I cut open my avocado … “What’s that inside?” “It’s a pit … a large seed.”
“Miss Tina, I just learned something: an avocado is a fruit! I didn’t know that.” (applying prior knowledge)

“Can we play a guessing game?” someone asks. For a preschooler, you should limit this game to items they can see in the room. (observation, keeping 2 or more descriptions in mind at a time, deduction, logical thinking)

I start: “I’m thinking of something that is round and has numbers on it.” … “My apple?”
“No, an apple is round but it doesn’t have numbers on it.” … “The clock!”
The kids each want a turn to choose the mystery object:
“I thinking of something green, and it has water in it.” “My water bottle!”
“I’m thinking of something square, and it’s black.” “The microwave?”
“No, it’s small and it’s sweet.” “It’s my brownie!”

“Let’s play ‘Thumbs Up, Thumbs Down!’” (This could be any true/false game, but we are using “thumbs up if it rhymes, thumbs down if it doesn’t rhyme.” (language, discriminating beginning and ending sounds, recognizing and producing rhymes)
“Do hop and bop rhyme?” Thumbs up!
“Do berry and merry rhyme?” Thumbs up!
“Do nose and mouth rhyme?” Thumbs down!
“Do flicka and tricka rhyme?” Thumbs up! (they don’t have to be “real” words)

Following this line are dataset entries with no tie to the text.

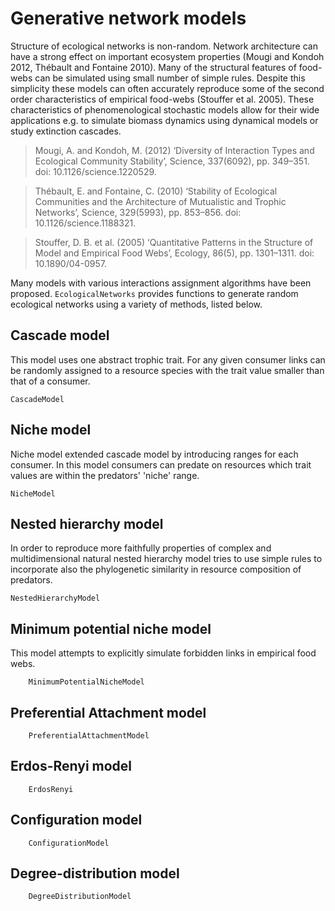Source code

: # Generative network models

Structure of ecological networks is non-random. Network architecture can
have a strong effect on important ecosystem properties (Mougi and Kondoh
2012, Thébault and Fontaine 2010). Many of the structural features of
food-webs can be simulated using small number of simple rules. Despite this
simplicity these models can often accurately reproduce some of the second
order characteristics of empirical food-webs (Stouffer et al. 2005). These
characteristics of phenomenological stochastic models allow for their wide
applications e.g. to simulate biomass dynamics using dynamical models or
study extinction cascades.

> Mougi, A. and Kondoh, M. (2012) ‘Diversity of Interaction Types and
Ecological Community Stability’, Science, 337(6092), pp. 349–351. doi:
10.1126/science.1220529.

> Thébault, E. and Fontaine, C. (2010) ‘Stability of Ecological Communities
and the Architecture of Mutualistic and Trophic Networks’, Science,
329(5993), pp. 853–856. doi: 10.1126/science.1188321.

> Stouffer, D. B. et al. (2005) ‘Quantitative Patterns in the Structure
of Model and Empirical Food Webs’, Ecology, 86(5), pp. 1301–1311. doi:
10.1890/04-0957.

Many models with various interactions assignment algorithms have been
proposed. `EcologicalNetworks` provides functions to generate random ecological
networks using a variety of methods, listed below.

## Cascade model

This model uses one abstract trophic trait. For any given consumer links can
be randomly assigned to a resource species with the trait value smaller than
that of a consumer.

```@docs
CascadeModel
```

## Niche model

Niche model extended cascade model by introducing ranges for each consumer. In
this model consumers can predate on resources which trait values are within
the predators' 'niche' range.

```@docs
NicheModel
```

## Nested hierarchy model

In order to reproduce more faithfully properties of complex and
multidimensional natural nested hierarchy model tries to use simple rules
to incorporate also the phylogenetic similarity in resource composition
of predators.

```@docs
NestedHierarchyModel
```

## Minimum potential niche model

This model attempts to explicitly simulate forbidden links in empirical food webs.

```@docs
    MinimumPotentialNicheModel
```



## Preferential Attachment model

```@docs
    PreferentialAttachmentModel
```

## Erdos-Renyi model

```@docs
    ErdosRenyi
```


## Configuration model

```@docs
    ConfigurationModel
```


## Degree-distribution model

```@docs
    DegreeDistributionModel
```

As we mentioned in our book, Your Amazing Preschooler, Deb’s preschool students love to pretend they are eating lunch in “a quiet restaurant,” with small electric candles on the table, and classical music playing. They soon learn to identify the instruments they are hearing and even ask for specific composers by name. “Let’s listen to Beethoven today,” or “That sounds like Mozart.” (social manners, musical appreciation)

We wish you many pleasant lunches with your curious and fun-loving preschoolers, whether having a raucous rhyme-fest or in your own “quiet restaurant.” You will be amazed at what your preschoolers learn from their own questions, and you may even learn something too!